First Community Bancorp 8-K 2006
SECURITIES AND EXCHANGE COMMISSION
Washington, D.C. 20549
PURSUANT TO SECTION 13 OR 15(D) OF THE
SECURITIES EXCHANGE ACT OF 1934
January 20, 2006
Date of Report (Date of Earliest Event Reported)
FIRST COMMUNITY BANCORP
(Exact Name of Registrant as Specified in Charter)
6110 El Tordo
PO Box 2388
Rancho Santa Fe, California 92067
(Address of Principal Executive Offices)(Zip Code)
(Registrants Telephone Number, including Area Code)
Check the appropriate box below if the Form 8-K filing is intended to simultaneously satisfy the filing obligation of the registrant under any of the following provisions (see General Instruction A.2. below):
o Written communications pursuant to Rule 425 under the Securities Act (17 CFR 230.425)

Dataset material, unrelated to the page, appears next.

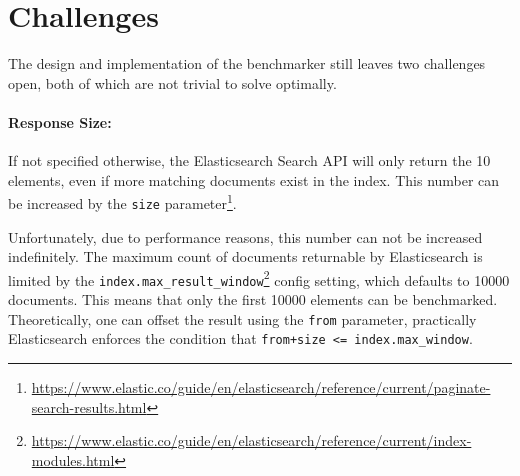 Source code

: \section{Challenges}
The design and implementation of the benchmarker still leaves two challenges open, both of which are not trivial to solve optimally.

\paragraph{Response Size:} If not specified otherwise, the Elasticsearch Search API will only return the 10 elements, even if more matching documents exist in the index. This number can be increased by the \texttt{size} parameter\footnote{\url{https://www.elastic.co/guide/en/elasticsearch/reference/current/paginate-search-results.html}}.

Unfortunately, due to performance reasons, this number can not be increased indefinitely. The maximum count of documents returnable by Elasticsearch is limited by the \texttt{index.max\_result\_window}\footnote{\url{https://www.elastic.co/guide/en/elasticsearch/reference/current/index-modules.html}} config setting, which defaults to 10000 documents. This means that only the first 10000 elements can be benchmarked. Theoretically, one can offset the result using the \texttt{from} parameter, practically Elasticsearch enforces the condition that \texttt{from+size <= index.max\_window}.\\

o Soliciting material pursuant to Rule 14a-12 under the Exchange Act (17 CFR 240.14a-12)
o Pre-commencement communications pursuant to Rule 14d-2(b) under the Exchange Act (17 CFR 240.14d-2(b))
o Pre-commencement communications pursuant to Rule 13e-4(c) under the Exchange Act (17 CFR 240.13e-4(c))
Item 2.02. Results of Operations and Financial Condition.*
On January 20, 2006, First Community Bancorp issued a press release announcing its results of operations and financial condition for the quarter and year ended December 31, 2005. A copy of the press release is furnished as Exhibit 99.1 and incorporated herein by reference.
Item 8.01. Other Events
First Community Bancorp has filed herewith as Exhibit 99.2 to this Form 8-K unaudited pro forma combined condensed financial information with respect to the completed acquisitions of First American Bank, Pacific Liberty Bank and Cedars Bank, as well as with respect to the pending acquisition of Foothill Independent Bancorp. First Community has also filed herewith the financial statements of Foothill Independent Bancorp, as of and for the year ended December 31, 2004 as Exhibit 99.3; the unaudited financial statements of Foothill as of and for the quarter ended March 31, 2005 as Exhibit 99.4; the unaudited financial statements of Foothill as of and for the quarter and six months ended June 30, 2005 as Exhibit 99.5; and the unaudited financial statements of Foothill as of and for the quarter and nine months ended September 30, 2005 as Exhibit 99.6.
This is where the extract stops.